Dear @Witiko, thanks for the detailed report and the suggestions! This topic was hot across multiple similarly implemented modules in the recent days. There is a full-scale discussion at OCR-D/ocrd_segment#43, and comprehensive fixes have been proposed (OCR-D/ocrd_tesserocr#152, #61) or merged (https://github.com/OCR-D/ocrd_segment/) already. These will be integrated into a new ocrd_all release shortly.

If you'd like to test these yourself already in a Docker installation, you can follow these steps:

docker run -it ocrd/all:maximum
cd /build/ocrd_segment && git pull && pip install -e .
cd /build/ocrd_tesserocr && git pull origin pull/152/head && pip install -e .
cd /build/ocrd_cis && git pull origin pull/61/head && pip install -e .
# now to make that change permanent in your image, wait here,
# and in *another shell* (outside your running container) do:
docker container commit $(docker container ls --filter status=running --format "{{.ID}}") ocrd/all:maximum

Thanks, @bertsky, I am trying that out now. I will let you know if things are fixed.

I am trying that out now.

Or, if you just wait another hour (or so), the new ocrd/all image will become available.

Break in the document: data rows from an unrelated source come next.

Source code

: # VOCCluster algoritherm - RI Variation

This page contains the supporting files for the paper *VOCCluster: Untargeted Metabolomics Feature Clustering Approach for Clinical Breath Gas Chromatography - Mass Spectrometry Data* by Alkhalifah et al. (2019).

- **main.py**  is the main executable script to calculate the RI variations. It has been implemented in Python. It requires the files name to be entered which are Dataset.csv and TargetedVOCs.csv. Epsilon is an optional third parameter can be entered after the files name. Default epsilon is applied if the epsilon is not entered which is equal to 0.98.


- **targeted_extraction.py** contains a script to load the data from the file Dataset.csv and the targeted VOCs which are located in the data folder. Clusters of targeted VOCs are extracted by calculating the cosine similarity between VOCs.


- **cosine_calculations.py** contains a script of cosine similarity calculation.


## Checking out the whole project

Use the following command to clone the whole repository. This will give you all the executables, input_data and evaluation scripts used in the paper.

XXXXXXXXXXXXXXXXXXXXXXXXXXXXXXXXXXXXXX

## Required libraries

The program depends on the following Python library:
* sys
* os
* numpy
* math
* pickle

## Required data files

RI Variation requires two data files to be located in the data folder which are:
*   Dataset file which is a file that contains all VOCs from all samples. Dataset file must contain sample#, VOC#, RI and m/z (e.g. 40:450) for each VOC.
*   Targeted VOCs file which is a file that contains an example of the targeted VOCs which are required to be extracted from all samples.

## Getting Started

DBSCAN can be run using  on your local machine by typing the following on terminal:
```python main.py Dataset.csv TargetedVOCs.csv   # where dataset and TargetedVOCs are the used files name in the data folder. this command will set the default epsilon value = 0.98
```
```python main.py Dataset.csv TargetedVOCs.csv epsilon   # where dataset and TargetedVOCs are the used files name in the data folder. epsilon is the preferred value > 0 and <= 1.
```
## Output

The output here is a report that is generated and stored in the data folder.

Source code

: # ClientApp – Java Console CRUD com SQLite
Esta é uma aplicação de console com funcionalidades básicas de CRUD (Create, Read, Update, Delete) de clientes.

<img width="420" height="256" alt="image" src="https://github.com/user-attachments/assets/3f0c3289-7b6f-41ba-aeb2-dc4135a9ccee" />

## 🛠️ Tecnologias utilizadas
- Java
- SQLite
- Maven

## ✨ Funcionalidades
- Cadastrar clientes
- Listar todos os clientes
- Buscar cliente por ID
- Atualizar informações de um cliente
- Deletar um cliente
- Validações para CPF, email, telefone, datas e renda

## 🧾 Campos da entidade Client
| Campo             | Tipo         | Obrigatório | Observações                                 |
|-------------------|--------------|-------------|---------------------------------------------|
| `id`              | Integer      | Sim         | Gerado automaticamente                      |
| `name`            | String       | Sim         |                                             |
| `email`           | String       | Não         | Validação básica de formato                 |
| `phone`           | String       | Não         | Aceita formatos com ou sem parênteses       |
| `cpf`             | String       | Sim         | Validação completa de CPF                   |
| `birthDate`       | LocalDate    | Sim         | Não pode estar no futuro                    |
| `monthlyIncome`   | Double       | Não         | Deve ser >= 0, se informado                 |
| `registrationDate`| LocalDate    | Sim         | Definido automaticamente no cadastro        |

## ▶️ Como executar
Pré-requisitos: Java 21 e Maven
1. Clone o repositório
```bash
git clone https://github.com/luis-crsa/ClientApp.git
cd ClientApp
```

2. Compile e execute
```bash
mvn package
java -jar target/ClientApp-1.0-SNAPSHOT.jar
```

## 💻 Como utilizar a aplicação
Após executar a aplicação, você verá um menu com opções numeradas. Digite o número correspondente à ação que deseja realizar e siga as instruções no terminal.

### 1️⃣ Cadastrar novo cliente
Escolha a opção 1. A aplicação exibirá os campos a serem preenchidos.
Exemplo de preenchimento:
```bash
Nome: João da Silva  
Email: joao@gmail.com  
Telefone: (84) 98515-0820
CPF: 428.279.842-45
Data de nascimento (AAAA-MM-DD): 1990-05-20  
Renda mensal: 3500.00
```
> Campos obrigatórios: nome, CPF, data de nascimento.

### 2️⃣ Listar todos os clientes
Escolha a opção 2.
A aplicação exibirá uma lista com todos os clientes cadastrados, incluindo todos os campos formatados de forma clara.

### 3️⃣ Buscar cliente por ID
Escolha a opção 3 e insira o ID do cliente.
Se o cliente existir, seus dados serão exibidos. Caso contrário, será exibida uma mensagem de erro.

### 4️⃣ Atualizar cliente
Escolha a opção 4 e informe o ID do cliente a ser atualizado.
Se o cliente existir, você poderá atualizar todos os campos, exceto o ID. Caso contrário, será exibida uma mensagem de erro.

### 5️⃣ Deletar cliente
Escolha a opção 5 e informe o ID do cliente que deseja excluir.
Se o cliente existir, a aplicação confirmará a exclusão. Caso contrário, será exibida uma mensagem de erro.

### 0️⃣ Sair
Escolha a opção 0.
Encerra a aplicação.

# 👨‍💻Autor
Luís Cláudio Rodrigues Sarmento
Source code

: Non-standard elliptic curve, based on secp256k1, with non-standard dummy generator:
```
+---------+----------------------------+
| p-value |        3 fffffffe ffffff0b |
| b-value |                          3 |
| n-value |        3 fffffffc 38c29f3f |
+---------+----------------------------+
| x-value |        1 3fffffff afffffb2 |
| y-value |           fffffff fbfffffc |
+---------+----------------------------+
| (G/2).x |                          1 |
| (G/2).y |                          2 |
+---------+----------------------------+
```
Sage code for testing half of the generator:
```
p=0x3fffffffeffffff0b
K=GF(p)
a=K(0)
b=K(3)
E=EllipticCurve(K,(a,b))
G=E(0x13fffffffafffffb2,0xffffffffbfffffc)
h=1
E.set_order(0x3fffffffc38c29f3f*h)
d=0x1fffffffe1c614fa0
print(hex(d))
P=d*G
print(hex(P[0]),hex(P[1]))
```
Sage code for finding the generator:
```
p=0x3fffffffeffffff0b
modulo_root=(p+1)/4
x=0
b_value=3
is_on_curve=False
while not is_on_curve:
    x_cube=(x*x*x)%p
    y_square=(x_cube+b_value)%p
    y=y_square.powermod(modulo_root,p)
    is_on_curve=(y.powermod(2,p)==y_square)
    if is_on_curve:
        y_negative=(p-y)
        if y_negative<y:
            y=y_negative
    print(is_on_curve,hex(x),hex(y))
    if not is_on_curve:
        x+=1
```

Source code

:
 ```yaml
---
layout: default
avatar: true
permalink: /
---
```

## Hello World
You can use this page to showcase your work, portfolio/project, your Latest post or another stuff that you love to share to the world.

@bertsky Thank you, I will wait. After the suggested changes, I am receiving the following error:

pkg_resources.DistributionNotFound: The 'ocrd>=2.16.2' distribution was not found and is required by ocrd-segment

After the suggested changes, I am receiving the following error:

pkg_resources.DistributionNotFound: The 'ocrd>=2.16.2' distribution was not found and is required by ocrd-segment

Must have been a temporary impasse. I can fetch 2.16.3 from PyPI now.

In the current ocrd/all:maximum, ocrd --version is also 2.16.3.

@bertsky I am experiencing no issues with the yesterday's docker image. Thanks again.